Data extracts ▸
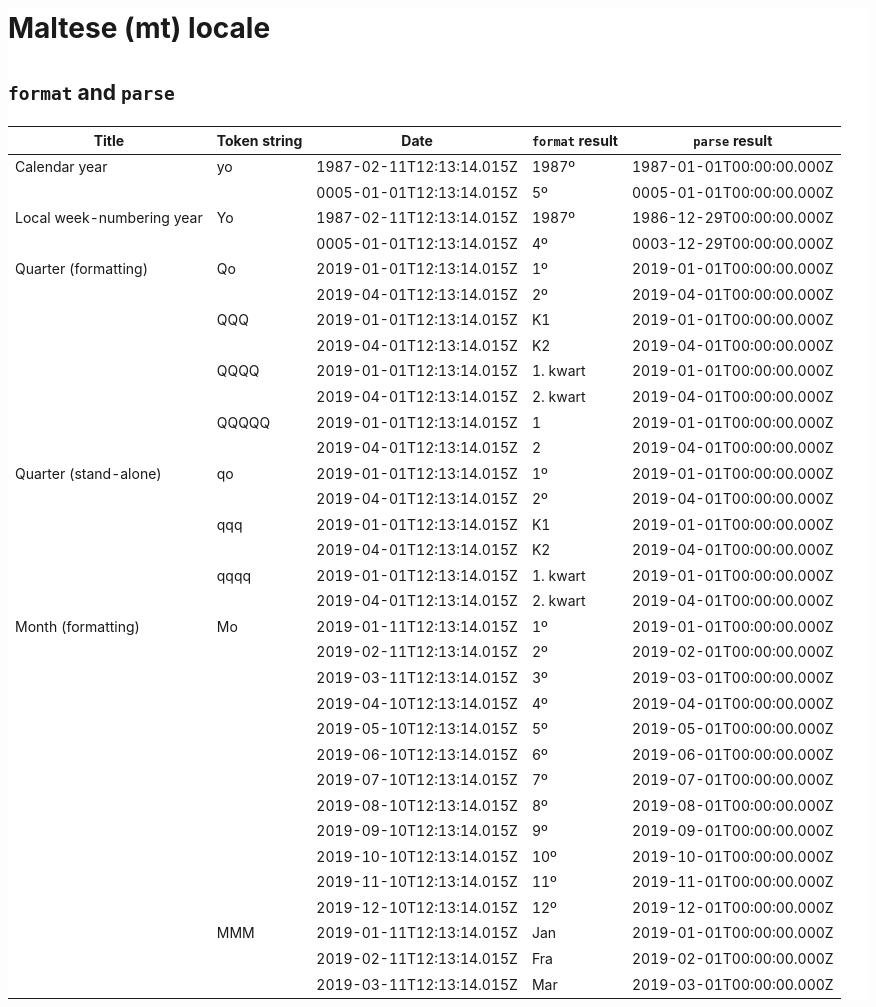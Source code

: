 # Maltese (mt) locale

## `format` and `parse`

| Title                                | Token string | Date                     | `format` result                                 | `parse` result           |
| ------------------------------------ | ------------ | ------------------------ | ----------------------------------------------- | ------------------------ |
| Calendar year                        | yo           | 1987-02-11T12:13:14.015Z | 1987º                                           | 1987-01-01T00:00:00.000Z |
|                                      |              | 0005-01-01T12:13:14.015Z | 5º                                              | 0005-01-01T00:00:00.000Z |
| Local week-numbering year            | Yo           | 1987-02-11T12:13:14.015Z | 1987º                                           | 1986-12-29T00:00:00.000Z |
|                                      |              | 0005-01-01T12:13:14.015Z | 4º                                              | 0003-12-29T00:00:00.000Z |
| Quarter (formatting)                 | Qo           | 2019-01-01T12:13:14.015Z | 1º                                              | 2019-01-01T00:00:00.000Z |
|                                      |              | 2019-04-01T12:13:14.015Z | 2º                                              | 2019-04-01T00:00:00.000Z |
|                                      | QQQ          | 2019-01-01T12:13:14.015Z | K1                                              | 2019-01-01T00:00:00.000Z |
|                                      |              | 2019-04-01T12:13:14.015Z | K2                                              | 2019-04-01T00:00:00.000Z |
|                                      | QQQQ         | 2019-01-01T12:13:14.015Z | 1. kwart                                        | 2019-01-01T00:00:00.000Z |
|                                      |              | 2019-04-01T12:13:14.015Z | 2. kwart                                        | 2019-04-01T00:00:00.000Z |
|                                      | QQQQQ        | 2019-01-01T12:13:14.015Z | 1                                               | 2019-01-01T00:00:00.000Z |
|                                      |              | 2019-04-01T12:13:14.015Z | 2                                               | 2019-04-01T00:00:00.000Z |
| Quarter (stand-alone)                | qo           | 2019-01-01T12:13:14.015Z | 1º                                              | 2019-01-01T00:00:00.000Z |
|                                      |              | 2019-04-01T12:13:14.015Z | 2º                                              | 2019-04-01T00:00:00.000Z |
|                                      | qqq          | 2019-01-01T12:13:14.015Z | K1                                              | 2019-01-01T00:00:00.000Z |
|                                      |              | 2019-04-01T12:13:14.015Z | K2                                              | 2019-04-01T00:00:00.000Z |
|                                      | qqqq         | 2019-01-01T12:13:14.015Z | 1. kwart                                        | 2019-01-01T00:00:00.000Z |
|                                      |              | 2019-04-01T12:13:14.015Z | 2. kwart                                        | 2019-04-01T00:00:00.000Z |
| Month (formatting)                   | Mo           | 2019-01-11T12:13:14.015Z | 1º                                              | 2019-01-01T00:00:00.000Z |
|                                      |              | 2019-02-11T12:13:14.015Z | 2º                                              | 2019-02-01T00:00:00.000Z |
|                                      |              | 2019-03-11T12:13:14.015Z | 3º                                              | 2019-03-01T00:00:00.000Z |
|                                      |              | 2019-04-10T12:13:14.015Z | 4º                                              | 2019-04-01T00:00:00.000Z |
|                                      |              | 2019-05-10T12:13:14.015Z | 5º                                              | 2019-05-01T00:00:00.000Z |
|                                      |              | 2019-06-10T12:13:14.015Z | 6º                                              | 2019-06-01T00:00:00.000Z |
|                                      |              | 2019-07-10T12:13:14.015Z | 7º                                              | 2019-07-01T00:00:00.000Z |
|                                      |              | 2019-08-10T12:13:14.015Z | 8º                                              | 2019-08-01T00:00:00.000Z |
|                                      |              | 2019-09-10T12:13:14.015Z | 9º                                              | 2019-09-01T00:00:00.000Z |
|                                      |              | 2019-10-10T12:13:14.015Z | 10º                                             | 2019-10-01T00:00:00.000Z |
|                                      |              | 2019-11-10T12:13:14.015Z | 11º                                             | 2019-11-01T00:00:00.000Z |
|                                      |              | 2019-12-10T12:13:14.015Z | 12º                                             | 2019-12-01T00:00:00.000Z |
|                                      | MMM          | 2019-01-11T12:13:14.015Z | Jan                                             | 2019-01-01T00:00:00.000Z |
|                                      |              | 2019-02-11T12:13:14.015Z | Fra                                             | 2019-02-01T00:00:00.000Z |
|                                      |              | 2019-03-11T12:13:14.015Z | Mar                                             | 2019-03-01T00:00:00.000Z |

What you have to do ▸
Without copying any picture, write out all of the material exactly as it reads.

Solution for this exercise ▸
Source code

: # Maltese (mt) locale

## `format` and `parse`

| Title                                | Token string | Date                     | `format` result                                 | `parse` result           |
| ------------------------------------ | ------------ | ------------------------ | ----------------------------------------------- | ------------------------ |
| Calendar year                        | yo           | 1987-02-11T12:13:14.015Z | 1987º                                           | 1987-01-01T00:00:00.000Z |
|                                      |              | 0005-01-01T12:13:14.015Z | 5º                                              | 0005-01-01T00:00:00.000Z |
| Local week-numbering year            | Yo           | 1987-02-11T12:13:14.015Z | 1987º                                           | 1986-12-29T00:00:00.000Z |
|                                      |              | 0005-01-01T12:13:14.015Z | 4º                                              | 0003-12-29T00:00:00.000Z |
| Quarter (formatting)                 | Qo           | 2019-01-01T12:13:14.015Z | 1º                                              | 2019-01-01T00:00:00.000Z |
|                                      |              | 2019-04-01T12:13:14.015Z | 2º                                              | 2019-04-01T00:00:00.000Z |
|                                      | QQQ          | 2019-01-01T12:13:14.015Z | K1                                              | 2019-01-01T00:00:00.000Z |
|                                      |              | 2019-04-01T12:13:14.015Z | K2                                              | 2019-04-01T00:00:00.000Z |
|                                      | QQQQ         | 2019-01-01T12:13:14.015Z | 1. kwart                                        | 2019-01-01T00:00:00.000Z |
|                                      |              | 2019-04-01T12:13:14.015Z | 2. kwart                                        | 2019-04-01T00:00:00.000Z |
|                                      | QQQQQ        | 2019-01-01T12:13:14.015Z | 1                                               | 2019-01-01T00:00:00.000Z |
|                                      |              | 2019-04-01T12:13:14.015Z | 2                                               | 2019-04-01T00:00:00.000Z |
| Quarter (stand-alone)                | qo           | 2019-01-01T12:13:14.015Z | 1º                                              | 2019-01-01T00:00:00.000Z |
|                                      |              | 2019-04-01T12:13:14.015Z | 2º                                              | 2019-04-01T00:00:00.000Z |
|                                      | qqq          | 2019-01-01T12:13:14.015Z | K1                                              | 2019-01-01T00:00:00.000Z |
|                                      |              | 2019-04-01T12:13:14.015Z | K2                                              | 2019-04-01T00:00:00.000Z |
|                                      | qqqq         | 2019-01-01T12:13:14.015Z | 1. kwart                                        | 2019-01-01T00:00:00.000Z |
|                                      |              | 2019-04-01T12:13:14.015Z | 2. kwart                                        | 2019-04-01T00:00:00.000Z |
| Month (formatting)                   | Mo           | 2019-01-11T12:13:14.015Z | 1º                                              | 2019-01-01T00:00:00.000Z |
|                                      |              | 2019-02-11T12:13:14.015Z | 2º                                              | 2019-02-01T00:00:00.000Z |
|                                      |              | 2019-03-11T12:13:14.015Z | 3º                                              | 2019-03-01T00:00:00.000Z |
|                                      |              | 2019-04-10T12:13:14.015Z | 4º                                              | 2019-04-01T00:00:00.000Z |
|                                      |              | 2019-05-10T12:13:14.015Z | 5º                                              | 2019-05-01T00:00:00.000Z |
|                                      |              | 2019-06-10T12:13:14.015Z | 6º                                              | 2019-06-01T00:00:00.000Z |
|                                      |              | 2019-07-10T12:13:14.015Z | 7º                                              | 2019-07-01T00:00:00.000Z |
|                                      |              | 2019-08-10T12:13:14.015Z | 8º                                              | 2019-08-01T00:00:00.000Z |
|                                      |              | 2019-09-10T12:13:14.015Z | 9º                                              | 2019-09-01T00:00:00.000Z |
|                                      |              | 2019-10-10T12:13:14.015Z | 10º                                             | 2019-10-01T00:00:00.000Z |
|                                      |              | 2019-11-10T12:13:14.015Z | 11º                                             | 2019-11-01T00:00:00.000Z |
|                                      |              | 2019-12-10T12:13:14.015Z | 12º                                             | 2019-12-01T00:00:00.000Z |
|                                      | MMM          | 2019-01-11T12:13:14.015Z | Jan                                             | 2019-01-01T00:00:00.000Z |
|                                      |              | 2019-02-11T12:13:14.015Z | Fra                                             | 2019-02-01T00:00:00.000Z |
|                                      |              | 2019-03-11T12:13:14.015Z | Mar                                             | 2019-03-01T00:00:00.000Z |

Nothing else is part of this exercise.